Stored data
*** Block opens ***
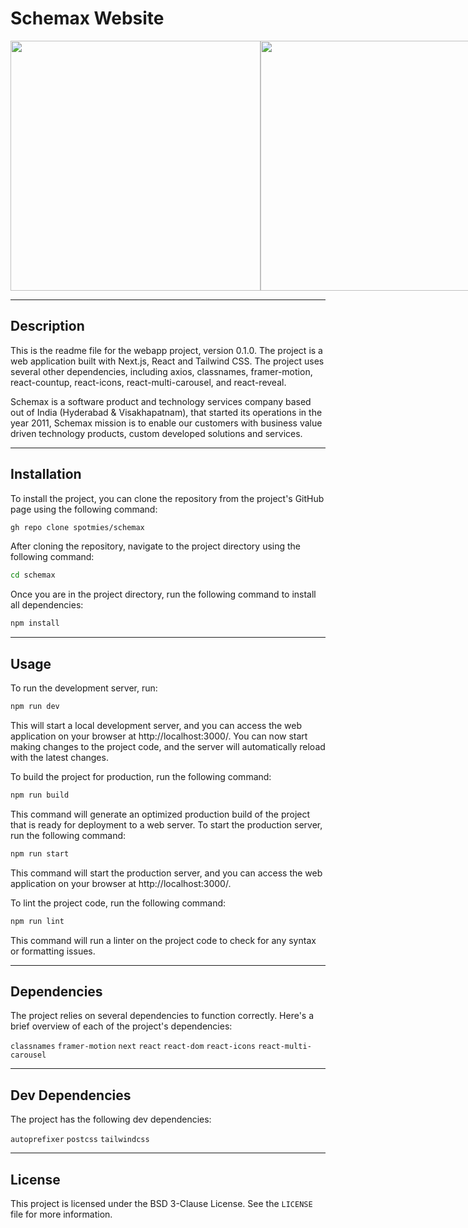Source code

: # Schemax Website
<div style="display:flex" align="center">
<img src="https://github.com/swastiksuvam55/schemax/assets/90003260/28ee5e6d-ef04-41cb-838d-6e85dce39239" width="400" height="400">
<img src="https://github.com/swastiksuvam55/schemax/assets/90003260/2ef58677-dcbd-42d2-90de-79add331d698" width="400" height="400">
<img src="https://github.com/swastiksuvam55/schemax/assets/90003260/77c1b6bb-b184-4e74-ab4e-f7b51ceb7d0b" width="400" height="400">
<img src="https://github.com/swastiksuvam55/schemax/assets/90003260/5846e51e-be5b-40e2-a760-6181f3085526" width="400" height="400">
</div>



---

## Description
This is the readme file for the webapp project, version 0.1.0. The project is a web application built with Next.js, React and Tailwind CSS. The project uses several other dependencies, including axios, classnames, framer-motion, react-countup, react-icons, react-multi-carousel, and react-reveal.  

Schemax is a software product and technology services company based out of India (Hyderabad & Visakhapatnam), that started its operations in the year 2011, Schemax mission is to enable our customers with business value driven technology products, custom developed solutions and services.

---

## Installation
To install the project, you can clone the repository from the project's GitHub page using the following command:
```bash
gh repo clone spotmies/schemax
```
After cloning the repository, navigate to the project directory using the following command:
```bash
cd schemax
```

Once you are in the project directory, run the following command to install all dependencies: 
```bash
npm install
```

---

## Usage
To run the development server, run:
```bash
npm run dev
```

This will start a local development server, and you can access the web application on your browser at http://localhost:3000/. You can now start making changes to the project code, and the server will automatically reload with the latest changes.

To build the project for production, run the following command:

```bash
npm run build
```

This command will generate an optimized production build of the project that is ready for deployment to a web server.
To start the production server, run the following command:

```bash
npm run start
```
This command will start the production server, and you can access the web application on your browser at http://localhost:3000/.

To lint the project code, run the following command:
```bash
npm run lint
```
This command will run a linter on the project code to check for any syntax or formatting issues.

---

## Dependencies

The project relies on several dependencies to function correctly. Here's a brief overview of each of the project's dependencies:

`classnames`
`framer-motion`
`next`
`react`
`react-dom`
`react-icons`
`react-multi-carousel`

---

## Dev Dependencies
The project has the following dev dependencies:

`autoprefixer`
`postcss`
`tailwindcss`

---

## License

This project is licensed under the BSD 3-Clause License. See the `LICENSE` file for more information.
*** Block closes ***
#### [What you have to do]
The answer must be every line of the data that contains the word "carousel".

#### [Your response]
This is the readme file for the webapp project, version 0.1.0. The project is a web application built with Next.js, React and Tailwind CSS. The project uses several other dependencies, including axios, classnames, framer-motion, react-countup, react-icons, react-multi-carousel, and react-reveal.  
`react-multi-carousel`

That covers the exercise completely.